You know you can’t do everything yourself. There aren’t enough hours in the day to take care of everything and you also know you’ve got bigger things to worry about. So why is it so hard for executives to delegate?
- You know you can do the job better than anyone else.
- Delegating may equal accepting substandard work.
- It might be hard to admit that someone else can do the job as well or better than you.
- You don’t want to be upstaged by subordinates.
- You need to do this type of work to validate your worth.
When you believe any of these things, it can be extremely difficult to trust other people to get the job done right.
Delegating can be tough. Great leaders learn it is part of the process and is crucial to their success.
Why Delegating Is So Important
One of the most important jobs you have as a leader is to teach others how to think for themselves. If you’re constantly handling tasks for your team, when will they learn to do them on their own?
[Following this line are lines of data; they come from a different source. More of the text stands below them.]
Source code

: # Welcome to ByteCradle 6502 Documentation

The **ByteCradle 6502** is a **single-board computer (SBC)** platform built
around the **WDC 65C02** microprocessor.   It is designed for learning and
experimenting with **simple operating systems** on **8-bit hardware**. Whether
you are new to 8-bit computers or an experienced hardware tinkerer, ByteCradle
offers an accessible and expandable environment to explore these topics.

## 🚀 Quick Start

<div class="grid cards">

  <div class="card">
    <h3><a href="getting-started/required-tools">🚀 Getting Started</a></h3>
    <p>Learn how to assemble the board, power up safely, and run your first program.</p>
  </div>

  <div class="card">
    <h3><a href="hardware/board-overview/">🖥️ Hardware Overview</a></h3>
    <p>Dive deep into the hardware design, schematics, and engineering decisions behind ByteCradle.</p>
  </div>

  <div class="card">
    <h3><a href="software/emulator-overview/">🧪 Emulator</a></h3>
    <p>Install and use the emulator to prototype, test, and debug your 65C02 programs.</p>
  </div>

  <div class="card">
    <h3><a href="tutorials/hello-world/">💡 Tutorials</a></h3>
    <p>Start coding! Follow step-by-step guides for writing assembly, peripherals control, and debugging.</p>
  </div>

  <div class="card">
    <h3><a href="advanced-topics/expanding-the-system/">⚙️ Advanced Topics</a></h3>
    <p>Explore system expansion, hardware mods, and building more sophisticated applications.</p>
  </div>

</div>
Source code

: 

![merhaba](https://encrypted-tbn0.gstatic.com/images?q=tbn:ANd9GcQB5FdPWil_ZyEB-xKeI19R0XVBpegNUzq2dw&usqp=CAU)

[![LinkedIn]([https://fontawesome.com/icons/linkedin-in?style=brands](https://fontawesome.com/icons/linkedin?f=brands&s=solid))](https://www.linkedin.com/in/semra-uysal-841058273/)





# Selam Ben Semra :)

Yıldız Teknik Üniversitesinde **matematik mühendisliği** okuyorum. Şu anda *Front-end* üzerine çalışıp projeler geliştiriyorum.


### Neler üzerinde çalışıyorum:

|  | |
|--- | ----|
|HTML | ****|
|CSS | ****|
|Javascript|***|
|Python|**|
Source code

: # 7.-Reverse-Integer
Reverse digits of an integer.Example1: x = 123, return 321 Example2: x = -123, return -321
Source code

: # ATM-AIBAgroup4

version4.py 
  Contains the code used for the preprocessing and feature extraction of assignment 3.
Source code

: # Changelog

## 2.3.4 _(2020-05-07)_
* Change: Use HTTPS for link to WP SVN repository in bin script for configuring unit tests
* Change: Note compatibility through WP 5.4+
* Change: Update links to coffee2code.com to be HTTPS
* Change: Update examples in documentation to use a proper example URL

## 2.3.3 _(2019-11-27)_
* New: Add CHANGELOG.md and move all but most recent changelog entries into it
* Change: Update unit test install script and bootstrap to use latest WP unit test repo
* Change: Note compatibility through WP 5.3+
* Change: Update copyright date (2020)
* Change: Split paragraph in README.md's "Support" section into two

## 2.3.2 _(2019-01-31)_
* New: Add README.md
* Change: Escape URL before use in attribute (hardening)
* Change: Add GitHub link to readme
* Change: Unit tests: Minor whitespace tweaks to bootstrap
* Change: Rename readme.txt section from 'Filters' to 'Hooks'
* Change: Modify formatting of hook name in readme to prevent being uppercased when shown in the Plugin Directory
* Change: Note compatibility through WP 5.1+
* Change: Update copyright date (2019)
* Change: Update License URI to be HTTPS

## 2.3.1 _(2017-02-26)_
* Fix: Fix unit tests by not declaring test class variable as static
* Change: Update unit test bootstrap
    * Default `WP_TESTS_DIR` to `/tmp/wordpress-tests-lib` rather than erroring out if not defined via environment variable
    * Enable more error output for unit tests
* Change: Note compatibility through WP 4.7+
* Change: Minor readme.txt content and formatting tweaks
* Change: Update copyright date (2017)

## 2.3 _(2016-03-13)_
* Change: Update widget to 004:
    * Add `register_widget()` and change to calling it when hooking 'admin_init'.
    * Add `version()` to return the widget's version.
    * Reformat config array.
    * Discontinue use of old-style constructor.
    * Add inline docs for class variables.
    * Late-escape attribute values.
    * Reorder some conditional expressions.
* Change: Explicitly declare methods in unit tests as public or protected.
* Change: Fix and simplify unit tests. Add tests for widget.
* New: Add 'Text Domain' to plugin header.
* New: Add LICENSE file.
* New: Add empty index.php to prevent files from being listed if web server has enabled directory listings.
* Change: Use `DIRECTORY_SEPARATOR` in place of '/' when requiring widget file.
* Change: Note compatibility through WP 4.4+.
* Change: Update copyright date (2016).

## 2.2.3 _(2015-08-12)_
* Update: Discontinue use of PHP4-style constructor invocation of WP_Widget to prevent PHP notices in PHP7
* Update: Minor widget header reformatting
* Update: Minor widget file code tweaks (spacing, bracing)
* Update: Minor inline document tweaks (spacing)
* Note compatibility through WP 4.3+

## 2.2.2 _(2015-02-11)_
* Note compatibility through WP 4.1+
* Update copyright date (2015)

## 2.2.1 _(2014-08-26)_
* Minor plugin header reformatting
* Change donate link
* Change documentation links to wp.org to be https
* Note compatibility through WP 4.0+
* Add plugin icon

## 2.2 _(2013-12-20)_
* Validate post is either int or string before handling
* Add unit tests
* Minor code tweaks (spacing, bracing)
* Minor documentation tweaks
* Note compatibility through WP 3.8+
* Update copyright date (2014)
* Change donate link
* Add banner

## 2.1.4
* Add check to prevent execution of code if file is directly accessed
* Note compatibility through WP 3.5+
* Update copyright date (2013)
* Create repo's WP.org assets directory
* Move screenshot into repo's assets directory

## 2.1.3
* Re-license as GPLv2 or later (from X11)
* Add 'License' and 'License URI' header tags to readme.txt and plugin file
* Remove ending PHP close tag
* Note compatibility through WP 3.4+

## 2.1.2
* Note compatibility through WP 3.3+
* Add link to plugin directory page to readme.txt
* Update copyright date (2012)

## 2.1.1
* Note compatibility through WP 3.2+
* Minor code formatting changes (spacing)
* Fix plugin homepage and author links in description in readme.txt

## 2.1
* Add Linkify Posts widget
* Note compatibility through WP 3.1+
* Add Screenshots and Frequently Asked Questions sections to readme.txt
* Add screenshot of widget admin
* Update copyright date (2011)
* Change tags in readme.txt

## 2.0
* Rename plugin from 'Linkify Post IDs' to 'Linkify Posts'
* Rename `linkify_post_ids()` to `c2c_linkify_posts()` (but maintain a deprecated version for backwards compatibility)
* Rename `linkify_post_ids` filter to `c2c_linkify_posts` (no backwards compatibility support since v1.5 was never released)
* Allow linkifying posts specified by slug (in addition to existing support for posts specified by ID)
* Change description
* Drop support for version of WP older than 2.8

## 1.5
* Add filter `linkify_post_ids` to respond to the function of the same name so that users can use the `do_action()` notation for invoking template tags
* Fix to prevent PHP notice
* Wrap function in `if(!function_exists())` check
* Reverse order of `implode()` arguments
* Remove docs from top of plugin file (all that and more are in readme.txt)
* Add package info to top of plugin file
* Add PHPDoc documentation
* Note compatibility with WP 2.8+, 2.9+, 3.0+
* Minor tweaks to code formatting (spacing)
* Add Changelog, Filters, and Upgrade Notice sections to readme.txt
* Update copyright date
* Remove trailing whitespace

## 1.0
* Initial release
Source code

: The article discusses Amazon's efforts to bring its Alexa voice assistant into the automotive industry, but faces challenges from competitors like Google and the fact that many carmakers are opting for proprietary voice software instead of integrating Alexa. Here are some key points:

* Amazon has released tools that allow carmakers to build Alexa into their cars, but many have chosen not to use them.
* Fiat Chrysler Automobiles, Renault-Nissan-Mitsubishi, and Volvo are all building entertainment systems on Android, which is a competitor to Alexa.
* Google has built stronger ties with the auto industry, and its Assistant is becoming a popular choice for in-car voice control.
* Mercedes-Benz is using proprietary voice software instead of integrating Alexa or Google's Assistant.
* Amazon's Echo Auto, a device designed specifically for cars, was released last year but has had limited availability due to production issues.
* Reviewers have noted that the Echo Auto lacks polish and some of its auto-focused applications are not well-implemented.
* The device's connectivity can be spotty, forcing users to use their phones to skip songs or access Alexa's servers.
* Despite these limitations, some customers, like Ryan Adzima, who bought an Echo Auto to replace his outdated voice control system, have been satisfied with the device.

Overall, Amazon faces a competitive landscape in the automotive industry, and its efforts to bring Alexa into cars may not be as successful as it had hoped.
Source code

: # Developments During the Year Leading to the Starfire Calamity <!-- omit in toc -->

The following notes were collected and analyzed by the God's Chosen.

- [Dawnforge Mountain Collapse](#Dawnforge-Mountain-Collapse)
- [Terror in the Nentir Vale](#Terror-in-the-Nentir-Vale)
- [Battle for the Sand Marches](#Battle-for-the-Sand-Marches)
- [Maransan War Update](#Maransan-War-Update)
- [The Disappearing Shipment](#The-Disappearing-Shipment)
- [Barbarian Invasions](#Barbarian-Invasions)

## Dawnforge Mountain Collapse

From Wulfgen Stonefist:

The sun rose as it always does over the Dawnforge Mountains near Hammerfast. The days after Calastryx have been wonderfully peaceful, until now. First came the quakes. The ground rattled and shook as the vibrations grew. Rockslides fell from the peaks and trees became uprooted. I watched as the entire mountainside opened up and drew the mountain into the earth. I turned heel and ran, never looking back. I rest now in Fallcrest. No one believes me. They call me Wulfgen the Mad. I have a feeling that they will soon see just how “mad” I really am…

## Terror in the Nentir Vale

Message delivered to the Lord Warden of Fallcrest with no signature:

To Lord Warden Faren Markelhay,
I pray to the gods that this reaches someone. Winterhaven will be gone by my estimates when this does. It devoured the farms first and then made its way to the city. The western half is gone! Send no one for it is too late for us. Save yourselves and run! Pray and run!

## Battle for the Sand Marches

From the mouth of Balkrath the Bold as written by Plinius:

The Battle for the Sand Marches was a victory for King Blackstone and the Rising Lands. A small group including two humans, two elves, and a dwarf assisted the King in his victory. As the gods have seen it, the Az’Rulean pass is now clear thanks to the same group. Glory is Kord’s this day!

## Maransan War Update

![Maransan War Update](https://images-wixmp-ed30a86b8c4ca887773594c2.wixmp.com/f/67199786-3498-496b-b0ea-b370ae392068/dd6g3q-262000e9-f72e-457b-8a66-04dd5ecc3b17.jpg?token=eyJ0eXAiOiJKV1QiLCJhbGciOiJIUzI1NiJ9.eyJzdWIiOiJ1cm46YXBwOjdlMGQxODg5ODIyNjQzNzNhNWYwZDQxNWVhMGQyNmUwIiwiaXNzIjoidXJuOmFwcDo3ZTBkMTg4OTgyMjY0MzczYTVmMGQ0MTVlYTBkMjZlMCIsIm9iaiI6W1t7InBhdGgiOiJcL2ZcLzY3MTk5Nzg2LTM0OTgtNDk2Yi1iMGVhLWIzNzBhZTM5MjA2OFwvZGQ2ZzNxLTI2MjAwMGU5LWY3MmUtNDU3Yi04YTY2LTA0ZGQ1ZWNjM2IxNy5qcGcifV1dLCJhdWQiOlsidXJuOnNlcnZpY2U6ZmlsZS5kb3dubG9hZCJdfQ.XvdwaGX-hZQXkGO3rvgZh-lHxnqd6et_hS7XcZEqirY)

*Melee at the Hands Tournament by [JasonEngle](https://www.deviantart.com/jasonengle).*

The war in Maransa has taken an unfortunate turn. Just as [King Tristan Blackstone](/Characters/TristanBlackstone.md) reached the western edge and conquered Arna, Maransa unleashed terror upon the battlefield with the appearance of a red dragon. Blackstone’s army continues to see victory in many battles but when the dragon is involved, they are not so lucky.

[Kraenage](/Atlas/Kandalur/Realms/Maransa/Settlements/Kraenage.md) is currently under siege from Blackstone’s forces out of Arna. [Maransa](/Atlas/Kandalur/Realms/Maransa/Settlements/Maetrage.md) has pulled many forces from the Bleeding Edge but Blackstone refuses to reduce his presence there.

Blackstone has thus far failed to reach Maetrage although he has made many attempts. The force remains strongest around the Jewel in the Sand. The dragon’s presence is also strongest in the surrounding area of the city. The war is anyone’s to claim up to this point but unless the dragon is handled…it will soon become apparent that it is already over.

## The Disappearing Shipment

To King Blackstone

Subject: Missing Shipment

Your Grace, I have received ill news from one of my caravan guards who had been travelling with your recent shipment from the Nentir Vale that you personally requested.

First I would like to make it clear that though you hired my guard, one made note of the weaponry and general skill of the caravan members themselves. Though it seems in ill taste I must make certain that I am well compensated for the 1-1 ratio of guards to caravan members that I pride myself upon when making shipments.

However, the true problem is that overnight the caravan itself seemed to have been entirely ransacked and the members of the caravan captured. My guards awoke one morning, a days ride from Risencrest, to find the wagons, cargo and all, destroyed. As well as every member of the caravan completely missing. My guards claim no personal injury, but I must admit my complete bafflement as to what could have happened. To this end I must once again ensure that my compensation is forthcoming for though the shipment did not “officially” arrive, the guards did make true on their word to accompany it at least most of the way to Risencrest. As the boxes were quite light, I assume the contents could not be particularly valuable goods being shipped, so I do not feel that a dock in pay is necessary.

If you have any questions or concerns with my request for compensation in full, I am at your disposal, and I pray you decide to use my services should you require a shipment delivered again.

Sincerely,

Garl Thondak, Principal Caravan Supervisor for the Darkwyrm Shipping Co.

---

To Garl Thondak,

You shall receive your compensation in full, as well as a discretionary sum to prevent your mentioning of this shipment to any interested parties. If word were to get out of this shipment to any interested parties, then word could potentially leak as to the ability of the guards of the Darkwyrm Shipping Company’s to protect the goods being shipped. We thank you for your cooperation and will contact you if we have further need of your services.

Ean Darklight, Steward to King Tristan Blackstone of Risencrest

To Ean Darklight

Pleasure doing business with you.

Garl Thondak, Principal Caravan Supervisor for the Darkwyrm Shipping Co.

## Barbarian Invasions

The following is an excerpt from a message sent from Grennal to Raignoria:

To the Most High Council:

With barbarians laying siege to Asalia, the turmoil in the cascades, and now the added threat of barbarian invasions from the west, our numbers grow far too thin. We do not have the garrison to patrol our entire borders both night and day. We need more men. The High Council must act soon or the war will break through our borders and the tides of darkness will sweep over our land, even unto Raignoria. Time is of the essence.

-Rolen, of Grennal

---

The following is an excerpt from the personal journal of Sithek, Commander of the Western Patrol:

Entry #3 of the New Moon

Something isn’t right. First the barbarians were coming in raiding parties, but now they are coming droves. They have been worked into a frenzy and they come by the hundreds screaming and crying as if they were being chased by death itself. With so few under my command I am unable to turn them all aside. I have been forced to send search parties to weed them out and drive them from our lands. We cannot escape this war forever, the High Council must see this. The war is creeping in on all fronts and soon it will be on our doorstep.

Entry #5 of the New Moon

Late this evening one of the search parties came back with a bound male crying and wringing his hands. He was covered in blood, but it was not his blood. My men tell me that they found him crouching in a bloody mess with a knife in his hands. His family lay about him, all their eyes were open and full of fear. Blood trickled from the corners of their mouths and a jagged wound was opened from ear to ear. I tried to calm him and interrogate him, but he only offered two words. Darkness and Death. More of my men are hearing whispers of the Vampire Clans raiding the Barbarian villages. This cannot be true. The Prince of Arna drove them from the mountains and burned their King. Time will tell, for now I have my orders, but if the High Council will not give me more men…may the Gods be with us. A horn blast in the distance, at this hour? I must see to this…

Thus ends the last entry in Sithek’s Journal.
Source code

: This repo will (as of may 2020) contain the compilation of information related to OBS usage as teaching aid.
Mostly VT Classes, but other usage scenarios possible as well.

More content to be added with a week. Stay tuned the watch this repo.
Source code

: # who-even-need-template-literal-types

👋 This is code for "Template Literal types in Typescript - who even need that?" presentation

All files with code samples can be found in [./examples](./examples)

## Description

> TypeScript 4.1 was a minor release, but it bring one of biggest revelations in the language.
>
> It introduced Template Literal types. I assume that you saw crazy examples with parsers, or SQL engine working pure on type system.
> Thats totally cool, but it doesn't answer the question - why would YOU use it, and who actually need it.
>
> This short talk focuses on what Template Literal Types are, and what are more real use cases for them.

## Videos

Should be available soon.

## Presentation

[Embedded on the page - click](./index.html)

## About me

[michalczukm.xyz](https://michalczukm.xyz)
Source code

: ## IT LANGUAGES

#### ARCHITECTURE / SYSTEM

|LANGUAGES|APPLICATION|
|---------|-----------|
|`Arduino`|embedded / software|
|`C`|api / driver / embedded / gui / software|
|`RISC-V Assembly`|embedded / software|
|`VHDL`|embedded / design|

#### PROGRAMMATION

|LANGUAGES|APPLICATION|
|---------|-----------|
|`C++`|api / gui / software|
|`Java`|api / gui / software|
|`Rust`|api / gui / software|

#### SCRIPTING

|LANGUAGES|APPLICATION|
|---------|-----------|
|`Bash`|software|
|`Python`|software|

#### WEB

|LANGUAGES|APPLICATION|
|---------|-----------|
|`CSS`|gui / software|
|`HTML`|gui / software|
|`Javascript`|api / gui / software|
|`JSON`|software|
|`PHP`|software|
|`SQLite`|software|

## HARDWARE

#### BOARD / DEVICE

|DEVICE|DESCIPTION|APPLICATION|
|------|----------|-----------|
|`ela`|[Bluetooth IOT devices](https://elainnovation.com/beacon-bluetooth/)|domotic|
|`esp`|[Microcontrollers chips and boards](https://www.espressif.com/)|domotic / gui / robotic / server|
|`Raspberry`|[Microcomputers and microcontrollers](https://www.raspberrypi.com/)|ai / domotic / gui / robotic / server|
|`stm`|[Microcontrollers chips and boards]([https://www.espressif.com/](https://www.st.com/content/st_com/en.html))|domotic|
1. Benefits For Executives
There are other significant benefits for you delegating as an executive:
- Good leaders need to focus on goals and outcomes and not just tasks. You need to focus on the bigger picture.
- Good leaders train their teams to do great work. Delegating can improve the quantity of work your team can handle.
- Delegating will relieve some of the stress and give you more time to do your job.
- It establishes trust with team members. When you demonstrate that you trust them with projects, you are strengthening your bond and enhancing your credibility.
2. Benefits For Team Members
Delegating provides benefits for team members:
- Delegating helps improve team members’ job skills and can lead to more engagement.
- You are helping them grow in your business and their career.
- You are building team members’ self-esteem by showing them you trust them.
- As you trust team members with more authority and responsibility, they may build on ideas and take initiative. What you may see as a boring or repetitive task, they may see as an opportunity to shine.
3. Benefits For Teams
It’s not just executives and team members that benefit from delegating. Great leaders understand team dynamics. Delegating benefits your team as well:
- Delegating increases efficiency.
- Effective delegating can help balance workloads by spreading out work. This helps make sure others have equal amounts of work.
- It gives you an opportunity to coach, train, and mentor workers. This provides a deeper insight into the “why” behind the “what” for team members.
- By demonstrating that you are using team members’ respective talents and helping them grow, you are more likely to keep teams fulfilled and engaged.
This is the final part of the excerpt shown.